Wednesday, December 26, 2012

Books...

This may go far to explain why I was too impatient to sort out the Christmas lights... I was busy, dammit!

"Life Is A Gift, the Zen of Tony Bennet" by Tony Bennett  Harper (books)  250 pages   $28.99

The "zen" of this book are little talking points that follow each chapter.  That isn't too "zen-y" to me, but ...  Bennet thanks and praises everyone he apparently met in his long career (he wrote this book at age 86.)   If he's not lying, he is one of the more modest entertainers ever.  Everyone sang better than he did!

As he's able to sing and/or paint every day, he remarks that he doesn't feel he's worked a day in his life. 

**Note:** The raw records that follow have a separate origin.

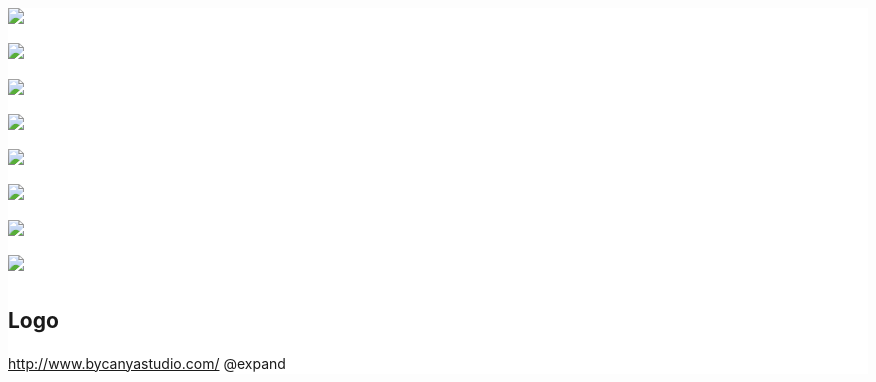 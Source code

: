 
![](http://pictopedia.jp/img/143_stocking.jpg)


![](http://pictopedia.jp/img/140_monorail.jpg)


![](http://pictopedia.jp/img/482_sauna.jpg)


![](http://pictopedia.jp/img/489_haremati.jpg)


![](http://pictopedia.jp/img/478_tubahakuna.jpg)


![](http://www.spoon-tamago.com/wp-content/uploads/2012/05/no-tattoos-in-Japan-GenkiJACS.jpg)


![](http://www.spoon-tamago.com/wp-content/uploads/2012/05/no-tattoos-in-Japan-letsjapan.jpg)


![](http://www.spoon-tamago.com/wp-content/uploads/2012/05/no-tattoos-in-Japan-budgettrouble.jpg)


## Logo

http://www.bycanyastudio.com/
@expand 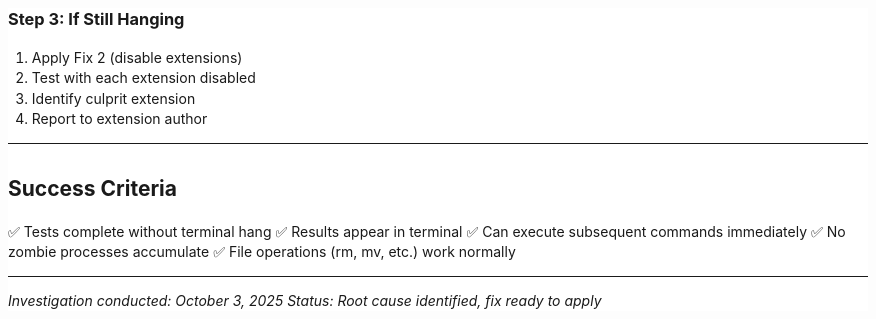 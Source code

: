 ### Step 3: If Still Hanging
1. Apply Fix 2 (disable extensions)
2. Test with each extension disabled
3. Identify culprit extension
4. Report to extension author

---

## Success Criteria

✅ Tests complete without terminal hang
✅ Results appear in terminal
✅ Can execute subsequent commands immediately
✅ No zombie processes accumulate
✅ File operations (rm, mv, etc.) work normally

---

*Investigation conducted: October 3, 2025*
*Status: Root cause identified, fix ready to apply*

"Creole Belle" by James Lee Burke   Simon & Schuster   528 pages (one of his longer books)   $27.99

Burke has started to go south on my reading pleasure of his works.  His villains are always deformed in notable ways.  Tiring.  This book does have fewer weather/landscape details, but 'way too much WW2 history.  Burke will be in the middle of an action scene -- and interrupt himself to pass on Words of Wisdom in the form of comments on wars, quotes from famous warriors.  Tedious.  Still, his magic can prevail.  He described a shot and a beer back so eloquently that for a second, I wanted to try one.  But if an editor takes out all of his "like a" and "as a" in similes, his writing career is finished.   

"Hotels, Hospitals and Jails" by Anthony Swofford   12 (press)  276 pages   $26.99

This is a son's account of his no-account, martinet of a father and their last attempts to bond when they are both well into adulthood.  Swofford remarks that he thought a road trip in Dad's RV would do it, but it took three different trips to come to an understanding. 

Swofford is amusing enough (lots of bad language and used properly, I like that) but his diffident "Ain't I a tough guy -- with a sensitive streak, too!" is too apparent for too long.  The crux of the entire book is their explaining the other's misdeeds to the do-er.  Both are stubborn, both are determined to win.  In the end, death does.